From the listing below, output only the lines starting at the line that has "your app does." and ending at the line that has "## Development", exactly as they appear, ends included.

*Data:*
***

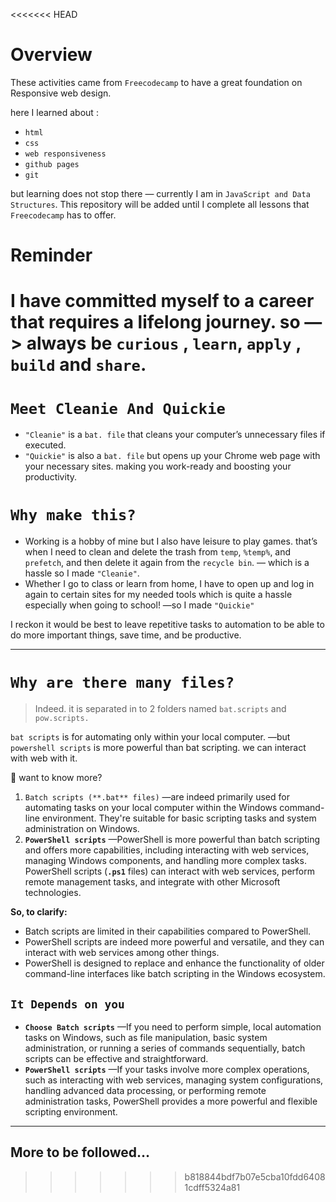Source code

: <<<<<<< HEAD
# Overview

These activities came from `Freecodecamp` to have a great foundation on Responsive web design. 

here I learned about :

- `html`
- `css`
- `web responsiveness`
- `github pages`
- `git`

but learning does not stop there — currently I am in `JavaScript and Data Structures`. This repository will be added until I complete all lessons that `Freecodecamp` has to offer. 

# Reminder

I have committed myself to a career that requires a lifelong journey. so —> always be `curious` , `learn`, `apply` , `build` and `share`.
=======
# `Meet Cleanie And Quickie`

- `"Cleanie"` is a `bat. file` that cleans your computer’s unnecessary files if executed.
- `"Quickie"` is also a `bat. file` but opens up your Chrome web page with your necessary sites. making you work-ready and boosting your productivity.

# `Why make this?`

- Working is a hobby of mine but I also have leisure to play games. that’s when I need to clean and delete the trash from `temp`, `%temp%`, and `prefetch`, and then delete it again from the `recycle bin`. — which is a hassle so I made `"Cleanie"`.
- Whether I go to class or learn from home, I have to open up and log in again to certain sites for my needed tools which is quite a hassle especially when going to school! —so I made `"Quickie"`

I reckon it would be best to leave repetitive tasks to automation to be able to do more important things, save time, and be productive. 

---

# `Why are there many files?`

> Indeed. it is separated  in to 2 folders named `bat.scripts` and `pow.scripts.`
> 

`bat scripts` is for automating only within your local computer. —but `powershell scripts` is more powerful than bat scripting. we can interact with web with it.

<aside>
📌 want to know more?

1. `Batch scripts (**.bat** files)` —are indeed primarily used for automating tasks on your local computer within the Windows command-line environment. They're suitable for basic scripting tasks and system administration on Windows.
2. **`PowerShell scripts`** —PowerShell is more powerful than batch scripting and offers more capabilities, including interacting with web services, managing Windows components, and handling more complex tasks. PowerShell scripts (**`.ps1`** files) can interact with web services, perform remote management tasks, and integrate with other Microsoft technologies.
</aside>

**So, to clarify:**

- Batch scripts are limited in their capabilities compared to PowerShell.
- PowerShell scripts are indeed more powerful and versatile, and they can interact with web services among other things.
- PowerShell is designed to replace and enhance the functionality of older command-line interfaces like batch scripting in the Windows ecosystem.

## `It Depends on you`

- **`Choose Batch scripts`** —If you need to perform simple, local automation tasks on Windows, such as file manipulation, basic system administration, or running a series of commands sequentially, batch scripts can be effective and straightforward.
- **`PowerShell scripts`** —If your tasks involve more complex operations, such as interacting with web services, managing system configurations, handling advanced data processing, or performing remote administration tasks, PowerShell provides a more powerful and flexible scripting environment.

---

## More to be followed…
>>>>>>> b818844bdf7b07e5cba10fdd64081cdff5324a81
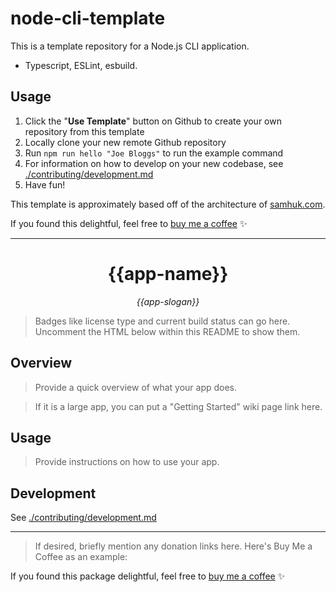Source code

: # node-cli-template

This is a template repository for a Node.js CLI application.

* Typescript, ESLint, esbuild.

## Usage

1. Click the "**Use Template**" button on Github to create your own repository from this template
2. Locally clone your new remote Github repository
5. Run `npm run hello "Joe Bloggs"` to run the example command
6. For information on how to develop on your new codebase, see [./contributing/development.md](./contributing/development.md)
7. Have fun!

This template is approximately based off of the architecture of [samhuk.com](http://www.samhuk.com).

If you found this delightful, feel free to [buy me a coffee](https://www.buymeacoffee.com/samhuk) ✨

---

<h1 align="center">{{app-name}}</h1>
<p align="center">
  <em>{{app-slogan}}</em>
</p>

> Badges like license type and current build status can go here. Uncomment the HTML below within this README to show them.

<!-- <p align="center">
  <a href="https://github.com/{{github-user-name}}/{{app-name}}/actions/workflows/ci.yaml/badge.svg" target="_blank">
    <img src="https://github.com/{{github-user-name}}/{{app-name}}/actions/workflows/ci.yaml/badge.svg" alt="ci status" />
  </a>
  <a href="https://img.shields.io/badge/License-MIT-green.svg" target="_blank">
    <img src="https://img.shields.io/badge/License-MIT-green.svg" alt="license" />
  </a>
</p> -->

## Overview

> Provide a quick overview of what your app does.

> If it is a large app, you can put a "Getting Started" wiki page link here.

## Usage

> Provide instructions on how to use your app.

## Development

See [./contributing/development.md](./contributing/development.md)

---

> If desired, briefly mention any donation links here. Here's Buy Me a Coffee as an example:

If you found this package delightful, feel free to [buy me a coffee](https://www.buymeacoffee.com/{{buy-me-a-coffee-user-name}}) ✨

***

*Reply to the exercise:*
> Provide a quick overview of what your app does.

> If it is a large app, you can put a "Getting Started" wiki page link here.

## Usage

> Provide instructions on how to use your app.

## Development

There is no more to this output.